Check out any acknowledgements page and see that every writer benefits from a little encouragement now and then. There are moments when we writers doubt our work. Sometimes something needs to change in our manuscripts. Sometimes we just need to be a bit braver and press “send” on our submissions. (Eek!)
I am fortunate to have friends who can deliver in both situations. And who happen to be brilliant, as well.
One of my most trusted writer friends is a friend of my husband’s from college, whom I have since claimed for my own. David is one of the most articulate people I know. Plus, he indiscriminately loves ice cream, which is an obvious sign of good character.
In the years following undergrad, David and I pursued different career paths, while working up the courage and the credentials to make a go of writing.
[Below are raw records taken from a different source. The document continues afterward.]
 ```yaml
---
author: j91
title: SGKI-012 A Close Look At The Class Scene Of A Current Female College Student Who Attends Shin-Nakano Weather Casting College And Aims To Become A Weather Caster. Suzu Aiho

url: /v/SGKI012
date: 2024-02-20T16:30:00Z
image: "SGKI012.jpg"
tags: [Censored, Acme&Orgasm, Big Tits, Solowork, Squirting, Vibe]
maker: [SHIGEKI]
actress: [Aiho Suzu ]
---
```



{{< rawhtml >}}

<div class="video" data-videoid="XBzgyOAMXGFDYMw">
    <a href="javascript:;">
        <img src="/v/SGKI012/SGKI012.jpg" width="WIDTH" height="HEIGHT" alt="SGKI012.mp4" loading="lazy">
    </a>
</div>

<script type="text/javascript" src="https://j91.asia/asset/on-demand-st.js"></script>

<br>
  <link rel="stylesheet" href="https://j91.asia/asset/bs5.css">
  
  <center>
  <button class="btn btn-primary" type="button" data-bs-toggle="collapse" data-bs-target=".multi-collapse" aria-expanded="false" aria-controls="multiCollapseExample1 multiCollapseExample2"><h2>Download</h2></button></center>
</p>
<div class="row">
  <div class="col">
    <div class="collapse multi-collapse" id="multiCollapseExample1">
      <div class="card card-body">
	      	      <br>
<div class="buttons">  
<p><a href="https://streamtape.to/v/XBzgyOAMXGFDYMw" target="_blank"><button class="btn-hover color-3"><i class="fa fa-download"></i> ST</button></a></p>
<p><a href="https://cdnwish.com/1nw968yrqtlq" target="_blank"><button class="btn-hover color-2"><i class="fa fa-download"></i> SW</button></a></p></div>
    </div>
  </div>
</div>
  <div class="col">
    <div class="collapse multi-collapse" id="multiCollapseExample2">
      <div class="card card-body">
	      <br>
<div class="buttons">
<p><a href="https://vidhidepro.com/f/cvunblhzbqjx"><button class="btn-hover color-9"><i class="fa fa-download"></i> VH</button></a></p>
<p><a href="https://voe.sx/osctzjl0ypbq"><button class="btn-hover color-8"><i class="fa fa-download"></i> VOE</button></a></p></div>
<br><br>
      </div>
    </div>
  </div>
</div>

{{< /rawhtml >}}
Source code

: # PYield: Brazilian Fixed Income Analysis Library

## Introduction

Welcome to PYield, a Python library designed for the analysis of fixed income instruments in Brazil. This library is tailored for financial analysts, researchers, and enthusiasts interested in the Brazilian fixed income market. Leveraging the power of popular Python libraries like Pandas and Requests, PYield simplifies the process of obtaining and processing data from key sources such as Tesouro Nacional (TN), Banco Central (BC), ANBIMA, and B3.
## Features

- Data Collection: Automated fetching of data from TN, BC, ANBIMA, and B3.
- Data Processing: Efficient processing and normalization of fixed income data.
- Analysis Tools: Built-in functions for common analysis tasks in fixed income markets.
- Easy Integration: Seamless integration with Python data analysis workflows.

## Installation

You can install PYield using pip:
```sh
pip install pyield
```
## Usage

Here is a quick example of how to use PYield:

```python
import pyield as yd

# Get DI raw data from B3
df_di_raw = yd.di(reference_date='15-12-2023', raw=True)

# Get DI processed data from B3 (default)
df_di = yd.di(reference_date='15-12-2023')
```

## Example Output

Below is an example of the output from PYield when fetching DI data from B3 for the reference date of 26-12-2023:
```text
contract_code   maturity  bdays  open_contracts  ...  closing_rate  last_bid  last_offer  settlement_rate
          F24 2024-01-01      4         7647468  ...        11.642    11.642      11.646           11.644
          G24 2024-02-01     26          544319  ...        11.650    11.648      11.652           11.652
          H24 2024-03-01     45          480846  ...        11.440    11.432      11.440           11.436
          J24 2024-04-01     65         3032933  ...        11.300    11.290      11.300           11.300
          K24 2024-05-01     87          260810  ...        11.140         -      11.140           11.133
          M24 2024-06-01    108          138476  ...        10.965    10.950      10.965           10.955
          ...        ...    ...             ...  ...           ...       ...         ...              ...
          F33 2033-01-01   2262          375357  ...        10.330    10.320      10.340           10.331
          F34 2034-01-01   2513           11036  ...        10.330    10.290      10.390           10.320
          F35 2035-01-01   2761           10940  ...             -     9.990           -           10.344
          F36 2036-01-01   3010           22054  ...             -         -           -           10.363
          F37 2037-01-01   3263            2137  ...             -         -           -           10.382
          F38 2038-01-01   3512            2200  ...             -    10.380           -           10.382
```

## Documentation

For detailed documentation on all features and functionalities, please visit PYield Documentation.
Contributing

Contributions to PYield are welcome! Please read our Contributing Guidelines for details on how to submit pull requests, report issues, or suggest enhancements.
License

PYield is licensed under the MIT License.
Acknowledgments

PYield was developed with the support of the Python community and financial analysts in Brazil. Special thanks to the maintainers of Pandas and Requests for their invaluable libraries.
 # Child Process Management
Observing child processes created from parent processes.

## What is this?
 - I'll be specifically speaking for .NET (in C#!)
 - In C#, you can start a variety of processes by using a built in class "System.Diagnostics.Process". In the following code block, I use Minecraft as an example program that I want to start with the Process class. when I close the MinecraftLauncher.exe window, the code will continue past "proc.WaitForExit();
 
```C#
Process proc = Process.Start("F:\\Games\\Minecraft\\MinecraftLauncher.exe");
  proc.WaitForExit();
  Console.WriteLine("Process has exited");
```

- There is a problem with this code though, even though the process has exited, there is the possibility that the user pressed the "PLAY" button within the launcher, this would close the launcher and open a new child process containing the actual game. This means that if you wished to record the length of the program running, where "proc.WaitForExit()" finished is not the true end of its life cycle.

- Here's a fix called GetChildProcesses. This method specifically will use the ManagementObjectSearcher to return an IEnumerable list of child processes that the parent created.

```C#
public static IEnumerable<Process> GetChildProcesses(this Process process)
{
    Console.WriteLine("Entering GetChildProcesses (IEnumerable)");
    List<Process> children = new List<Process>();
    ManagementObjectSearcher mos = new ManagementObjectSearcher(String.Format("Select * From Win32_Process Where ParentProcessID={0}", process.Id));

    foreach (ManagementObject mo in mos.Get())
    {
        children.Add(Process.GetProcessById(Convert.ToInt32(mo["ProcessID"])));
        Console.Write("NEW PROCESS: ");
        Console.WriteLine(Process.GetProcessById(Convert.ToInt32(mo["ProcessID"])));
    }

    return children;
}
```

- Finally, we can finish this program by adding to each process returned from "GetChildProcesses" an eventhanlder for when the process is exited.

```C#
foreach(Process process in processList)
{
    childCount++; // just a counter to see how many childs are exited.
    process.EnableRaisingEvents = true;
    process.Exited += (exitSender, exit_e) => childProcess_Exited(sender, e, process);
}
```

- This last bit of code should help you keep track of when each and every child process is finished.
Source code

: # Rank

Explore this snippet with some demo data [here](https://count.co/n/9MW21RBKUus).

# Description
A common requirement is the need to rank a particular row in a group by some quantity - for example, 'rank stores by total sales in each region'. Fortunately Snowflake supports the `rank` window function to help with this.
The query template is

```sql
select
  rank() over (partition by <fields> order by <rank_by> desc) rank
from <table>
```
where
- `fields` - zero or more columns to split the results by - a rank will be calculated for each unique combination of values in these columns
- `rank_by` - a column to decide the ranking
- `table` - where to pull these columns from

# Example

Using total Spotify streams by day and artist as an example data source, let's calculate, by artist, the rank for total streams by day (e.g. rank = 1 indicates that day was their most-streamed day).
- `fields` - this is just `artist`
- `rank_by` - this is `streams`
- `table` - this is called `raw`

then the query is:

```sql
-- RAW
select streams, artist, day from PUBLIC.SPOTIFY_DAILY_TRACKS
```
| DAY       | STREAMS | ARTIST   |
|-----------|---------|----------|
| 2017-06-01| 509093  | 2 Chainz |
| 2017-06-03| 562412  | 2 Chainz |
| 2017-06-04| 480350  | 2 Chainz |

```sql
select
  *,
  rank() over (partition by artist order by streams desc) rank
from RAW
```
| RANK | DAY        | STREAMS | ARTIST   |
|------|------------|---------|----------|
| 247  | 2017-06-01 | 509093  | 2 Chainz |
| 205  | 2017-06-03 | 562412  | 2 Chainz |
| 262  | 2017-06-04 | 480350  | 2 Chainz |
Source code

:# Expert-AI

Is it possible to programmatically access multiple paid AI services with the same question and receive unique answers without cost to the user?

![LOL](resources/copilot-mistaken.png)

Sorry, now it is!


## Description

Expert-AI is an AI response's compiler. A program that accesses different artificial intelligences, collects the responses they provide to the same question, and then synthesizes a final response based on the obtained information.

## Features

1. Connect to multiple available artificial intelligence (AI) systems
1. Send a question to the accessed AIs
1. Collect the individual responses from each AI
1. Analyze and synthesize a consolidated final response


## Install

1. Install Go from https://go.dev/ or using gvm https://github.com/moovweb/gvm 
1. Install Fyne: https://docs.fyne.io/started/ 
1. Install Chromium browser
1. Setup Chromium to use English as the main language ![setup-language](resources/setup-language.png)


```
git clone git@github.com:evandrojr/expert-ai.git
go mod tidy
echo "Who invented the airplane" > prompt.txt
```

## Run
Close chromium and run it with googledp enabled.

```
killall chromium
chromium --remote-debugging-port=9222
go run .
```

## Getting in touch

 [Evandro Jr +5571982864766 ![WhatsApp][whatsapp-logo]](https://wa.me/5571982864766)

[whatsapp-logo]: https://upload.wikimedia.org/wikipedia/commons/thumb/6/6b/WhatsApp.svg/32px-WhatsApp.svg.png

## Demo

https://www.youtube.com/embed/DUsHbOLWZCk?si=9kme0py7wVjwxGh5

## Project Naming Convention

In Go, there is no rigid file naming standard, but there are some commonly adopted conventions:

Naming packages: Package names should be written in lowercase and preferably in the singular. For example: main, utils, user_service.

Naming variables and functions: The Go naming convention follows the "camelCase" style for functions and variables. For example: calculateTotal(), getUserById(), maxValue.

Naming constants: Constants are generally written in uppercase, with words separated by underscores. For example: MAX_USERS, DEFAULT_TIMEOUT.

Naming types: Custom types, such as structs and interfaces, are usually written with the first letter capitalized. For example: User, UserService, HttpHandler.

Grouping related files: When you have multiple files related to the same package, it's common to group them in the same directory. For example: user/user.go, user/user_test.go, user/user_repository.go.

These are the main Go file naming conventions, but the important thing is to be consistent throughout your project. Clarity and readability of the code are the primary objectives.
We checked in with each other from time to time, whether at an informal reunion or another mutual friend’s wedding, and the first question we asked each other was always, “What are you working on?”
David writes nonfiction; he’s interested in the intersection of sports and society. I find his work fascinating, despite initially knowing little about the figures and situations he investigates. I, on the other hand, wrote a novel about a twenty-something upending her prestigious financial career to pursue cooking (and find love along the way). David is not exactly my target audience.
And yet, while I was writing and editing, again and again he offered to read a section of my work. When he did, he was both full of encouragement and able to point out areas that could be improved.
I’ve recently been working on a nonfiction article, sparked by David’s mention of a new journal a professor he knows is launching. He laughed when I told him it would be a good chance to “flex my nonfiction muscles,” but hey, even if I don’t write about athletes, I can make sports jokes, too. Ann Patchett is proof that contributing nonfiction articles to other publications can be a boon to successful fiction.
David gave me notes a week ago, and I am still in awe that I am lucky enough to have such a fabulous mind among my friends. Despite the fact that our bookshelves have nary a title in common, we share a passion for good writing and good storytelling. Finding the intersections between fiction and nonfiction informs my work and makes me a stronger writer.
So does having a brilliant friend who is always ready to cheer me on.